Stranger Things at North Carolina Central

Less than 24 hours before today’s investiture of North Carolina Central University Chancellor Johnson Akinyele, news broke that a lawsuit had been filed against him and two members of the University of North Carolina System Board of Trustees by a former NCCU vice-president, alleging improper spending on a luxury SUV and being fired after raising concerns over an attempt to skirt procurement rules on a multi-million construction contract for student housing.

The lawsuit comes two years after Dr. Akinyele was named acting chancellor of the university, following the medical leave of absence and later death of former Chancellor Debra Saunders-White, who a year prior settled several lawsuits from former faculty and executive employees who accused her of discrimination and improper spending – two years after she was named chancellor.

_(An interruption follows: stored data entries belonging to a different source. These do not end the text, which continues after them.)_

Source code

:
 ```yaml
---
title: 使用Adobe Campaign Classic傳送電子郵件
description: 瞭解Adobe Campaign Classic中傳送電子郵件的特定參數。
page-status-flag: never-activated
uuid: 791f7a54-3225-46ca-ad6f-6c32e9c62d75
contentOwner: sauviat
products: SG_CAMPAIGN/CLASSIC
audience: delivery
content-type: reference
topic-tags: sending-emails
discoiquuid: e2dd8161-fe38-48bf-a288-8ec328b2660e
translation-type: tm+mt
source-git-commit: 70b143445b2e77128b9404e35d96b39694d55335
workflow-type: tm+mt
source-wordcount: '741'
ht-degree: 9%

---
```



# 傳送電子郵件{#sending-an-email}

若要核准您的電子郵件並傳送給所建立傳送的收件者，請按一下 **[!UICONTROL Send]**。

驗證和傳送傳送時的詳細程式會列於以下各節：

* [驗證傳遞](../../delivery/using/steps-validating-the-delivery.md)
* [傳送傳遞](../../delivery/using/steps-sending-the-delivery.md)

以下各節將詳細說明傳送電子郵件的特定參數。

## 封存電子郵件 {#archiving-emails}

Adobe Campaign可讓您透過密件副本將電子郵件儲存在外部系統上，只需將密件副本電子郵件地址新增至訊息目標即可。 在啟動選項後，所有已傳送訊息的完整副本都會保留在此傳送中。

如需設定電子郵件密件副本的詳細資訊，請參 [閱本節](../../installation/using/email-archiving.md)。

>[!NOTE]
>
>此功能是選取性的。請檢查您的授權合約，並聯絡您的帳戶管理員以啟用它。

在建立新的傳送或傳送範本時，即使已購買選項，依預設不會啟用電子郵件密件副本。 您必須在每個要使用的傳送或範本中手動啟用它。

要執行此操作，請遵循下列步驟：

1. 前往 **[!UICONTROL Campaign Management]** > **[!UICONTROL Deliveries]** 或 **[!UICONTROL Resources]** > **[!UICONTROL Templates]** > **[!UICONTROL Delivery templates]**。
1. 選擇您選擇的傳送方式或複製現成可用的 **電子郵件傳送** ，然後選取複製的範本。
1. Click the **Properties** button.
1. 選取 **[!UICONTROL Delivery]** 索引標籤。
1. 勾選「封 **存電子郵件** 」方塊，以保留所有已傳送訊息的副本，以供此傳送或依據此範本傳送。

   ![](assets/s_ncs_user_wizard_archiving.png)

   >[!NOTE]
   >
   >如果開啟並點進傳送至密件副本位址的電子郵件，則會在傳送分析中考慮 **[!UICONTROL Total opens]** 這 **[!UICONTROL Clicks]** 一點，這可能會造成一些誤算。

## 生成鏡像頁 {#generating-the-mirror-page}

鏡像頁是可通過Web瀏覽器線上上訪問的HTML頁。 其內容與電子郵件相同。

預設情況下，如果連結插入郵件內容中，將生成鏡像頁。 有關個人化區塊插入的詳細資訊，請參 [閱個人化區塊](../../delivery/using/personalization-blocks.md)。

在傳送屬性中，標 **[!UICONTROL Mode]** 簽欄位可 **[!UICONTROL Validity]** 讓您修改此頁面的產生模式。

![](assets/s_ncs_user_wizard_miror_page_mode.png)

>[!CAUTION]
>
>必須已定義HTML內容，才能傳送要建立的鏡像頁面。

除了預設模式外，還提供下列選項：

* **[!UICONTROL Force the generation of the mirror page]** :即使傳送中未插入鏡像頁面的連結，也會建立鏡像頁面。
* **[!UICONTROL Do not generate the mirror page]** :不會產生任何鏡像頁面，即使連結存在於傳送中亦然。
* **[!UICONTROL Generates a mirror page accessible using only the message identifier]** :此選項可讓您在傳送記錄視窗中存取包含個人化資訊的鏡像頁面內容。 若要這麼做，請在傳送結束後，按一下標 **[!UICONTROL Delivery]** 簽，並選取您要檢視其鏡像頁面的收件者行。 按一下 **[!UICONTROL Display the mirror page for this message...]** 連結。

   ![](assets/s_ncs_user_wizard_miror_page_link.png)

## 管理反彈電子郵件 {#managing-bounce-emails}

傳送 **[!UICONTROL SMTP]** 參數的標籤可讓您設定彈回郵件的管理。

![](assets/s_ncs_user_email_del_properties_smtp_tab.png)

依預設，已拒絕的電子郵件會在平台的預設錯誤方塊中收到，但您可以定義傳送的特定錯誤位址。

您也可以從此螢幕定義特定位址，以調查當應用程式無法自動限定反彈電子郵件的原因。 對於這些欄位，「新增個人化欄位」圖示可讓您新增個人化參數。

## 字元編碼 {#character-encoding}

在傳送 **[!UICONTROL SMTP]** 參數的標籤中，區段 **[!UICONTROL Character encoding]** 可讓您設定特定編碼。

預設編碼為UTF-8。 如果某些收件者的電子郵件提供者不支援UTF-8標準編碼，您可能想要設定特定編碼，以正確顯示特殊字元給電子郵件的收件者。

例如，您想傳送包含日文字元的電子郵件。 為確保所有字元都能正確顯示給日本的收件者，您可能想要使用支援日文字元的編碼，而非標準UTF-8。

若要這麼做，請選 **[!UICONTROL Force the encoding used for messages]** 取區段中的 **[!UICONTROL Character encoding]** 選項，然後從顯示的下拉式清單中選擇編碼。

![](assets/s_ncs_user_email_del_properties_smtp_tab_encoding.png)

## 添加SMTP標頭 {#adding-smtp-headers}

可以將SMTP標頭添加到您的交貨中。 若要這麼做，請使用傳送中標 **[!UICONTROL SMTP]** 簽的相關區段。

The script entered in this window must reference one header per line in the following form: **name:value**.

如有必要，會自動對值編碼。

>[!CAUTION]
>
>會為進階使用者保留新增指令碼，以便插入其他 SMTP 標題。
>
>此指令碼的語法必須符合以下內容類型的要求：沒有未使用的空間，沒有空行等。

One HBCU with two chancellors in less than five years, both facing charges of improper spending and wrongful treatment of employees. What are the odds?

In North Carolina, which like most states empowers its lawmakers and higher ed officials to work in concert to achieve political gains over public institutions, the odds are highly likely that this is more than a coincidence.

NC’s legislative-higher ed pairing has worked diligently to reduce the strengths of what used to be one of the nation’s best networks of higher education and has wrought particular havoc on its HBCUs. Since 2014, the system has appointed three chancellors at Elizabeth City State University, two without a search, and has taken over its executive cabinet despite the school being on track for a second consecutive year of enrollment increases before its new $500-per-semester tuition price tag takes effect this fall.

NCCU was among a handful of schools in the system to have its law center banned from helping poor and marginalized citizens receive legal counsel or litigation assistance.

North Carolina A&T’s campus was split down the middle into two voting districts, diminishing the Aggies’ voting bloc power based upon racial demographics.

There’s a reason that the New York Times profiled the state in 2013 as among the worst in the union on education, racial equity and social justice; and it’s not because its systems just don’t play fair.

Forget this lawsuit and any other that’s been levied against NCCU; just look at the issues and the timing of when controversies pop-up at black colleges operating in state systems all over the country. Is it a coincidence that so many African Americans trained in state systems are being made presidents of the same black colleges the systems themselves are working to destroy? That HBCU stakeholders in a blue state have pushed Maryland to the brink of perhaps a billion-dollar payout to solve historic discrimination against black colleges?

Is it a coincidence when PWI presidents openly rally for an HBCU to hire a specific candidate? Or when HBCUs get audited and publicly reprimanded at greater rates than their predominantly white counterparts? Or when a system constructs a mega-university just miles away from an HBCU?

Maybe two chancellors at the same school getting hit with lawsuits from former employees for nearly the exact same reasons, almost the exact number of years after their separate arrivals is all a coincidence. But maybe it is in the best interest of HBCUs nationwide for alumni, students, faculty and supporters to at least pretend like there are no such things as coincidences.

Especially when predominantly white schools and their leaders don’t seem to have the same bad luck.